The first page on Alessandro Echevaria's website, skulldaggery.com, features a stripped image that's very familiar to me. It's a simple page, with few words and a medium-sized picture of an animal-- I'm not sure what kind, really, but it's definitely not human-- whose face has been sliced into four sections, eyes intact, yellow, and vacant. In between the sections you can see bits of what cartoon anatomy must look like, all in pink with nerve endings slipping out to the edges of the animals' skin.
I don't think I would have been so disturbed by the image had I not recognized the base right away: the animal Echevaria mangled here was none other than the lead monster in Maurice Sendak's classic Where the Wild Things Are. The scariest monster of the bunch-- part lion, part sasquatch, with a wild, dark mane and big, square teeth-- wasn't nearly so intimidating once he'd been sliced up, innards neatly packed between the sections of his head.
Alas, there were only two of these icons dismembered (the other was Pinnochio-- who was a real boy, after all.) Echevaria carries out this dismemberment theme through a lot of the work on the site, sometimes to tragic-- but mostly to sardonically comic-- effect. When leafing through his tee-shirt designs and digital pieces, my initial urge is to ask him to do a series of comic books and sell them to the adult market.

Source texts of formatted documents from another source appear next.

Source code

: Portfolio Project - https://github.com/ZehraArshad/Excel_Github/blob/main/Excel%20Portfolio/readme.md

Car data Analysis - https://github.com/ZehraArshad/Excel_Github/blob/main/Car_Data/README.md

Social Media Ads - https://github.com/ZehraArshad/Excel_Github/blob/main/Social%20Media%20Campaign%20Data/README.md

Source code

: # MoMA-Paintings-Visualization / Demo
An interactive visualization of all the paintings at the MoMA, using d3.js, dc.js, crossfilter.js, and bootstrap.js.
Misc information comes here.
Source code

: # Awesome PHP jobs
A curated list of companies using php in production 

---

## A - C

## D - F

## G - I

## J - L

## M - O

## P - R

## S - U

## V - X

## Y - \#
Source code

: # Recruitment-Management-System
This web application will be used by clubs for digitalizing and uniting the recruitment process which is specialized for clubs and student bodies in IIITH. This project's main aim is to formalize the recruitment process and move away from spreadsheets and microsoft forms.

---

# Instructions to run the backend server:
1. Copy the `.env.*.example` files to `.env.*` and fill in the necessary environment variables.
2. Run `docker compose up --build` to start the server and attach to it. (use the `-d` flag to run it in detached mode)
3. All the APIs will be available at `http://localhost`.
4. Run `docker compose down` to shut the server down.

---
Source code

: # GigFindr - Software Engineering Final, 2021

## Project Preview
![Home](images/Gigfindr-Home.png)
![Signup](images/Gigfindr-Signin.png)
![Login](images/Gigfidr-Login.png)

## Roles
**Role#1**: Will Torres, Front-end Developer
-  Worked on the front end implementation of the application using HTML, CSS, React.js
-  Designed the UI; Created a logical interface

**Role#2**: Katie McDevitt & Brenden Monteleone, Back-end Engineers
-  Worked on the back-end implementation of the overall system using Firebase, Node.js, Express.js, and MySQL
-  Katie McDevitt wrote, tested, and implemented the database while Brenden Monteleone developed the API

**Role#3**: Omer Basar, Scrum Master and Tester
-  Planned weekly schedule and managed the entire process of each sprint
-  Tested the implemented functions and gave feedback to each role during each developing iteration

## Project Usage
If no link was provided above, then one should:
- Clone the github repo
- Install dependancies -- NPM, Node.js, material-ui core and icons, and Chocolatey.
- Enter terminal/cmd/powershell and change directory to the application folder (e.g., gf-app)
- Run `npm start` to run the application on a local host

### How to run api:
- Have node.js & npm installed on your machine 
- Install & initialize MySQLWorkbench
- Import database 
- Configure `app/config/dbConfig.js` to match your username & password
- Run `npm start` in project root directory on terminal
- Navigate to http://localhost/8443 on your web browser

The lines are simple, the colors stark, and his sense of humor are all so contemporary as to scare off your average intelligentsia enough to pull off a hell of a career in the subversive above-ground world of post-modern art and lit. If he'd started doing these pieces ten years ago, he might have been considered too far ahead of his time. But in a world post- Wicked and thirty years since Chris Clairmont proved that comic books were beyond simple kids' stuff-- he's a completely apropos contemporary.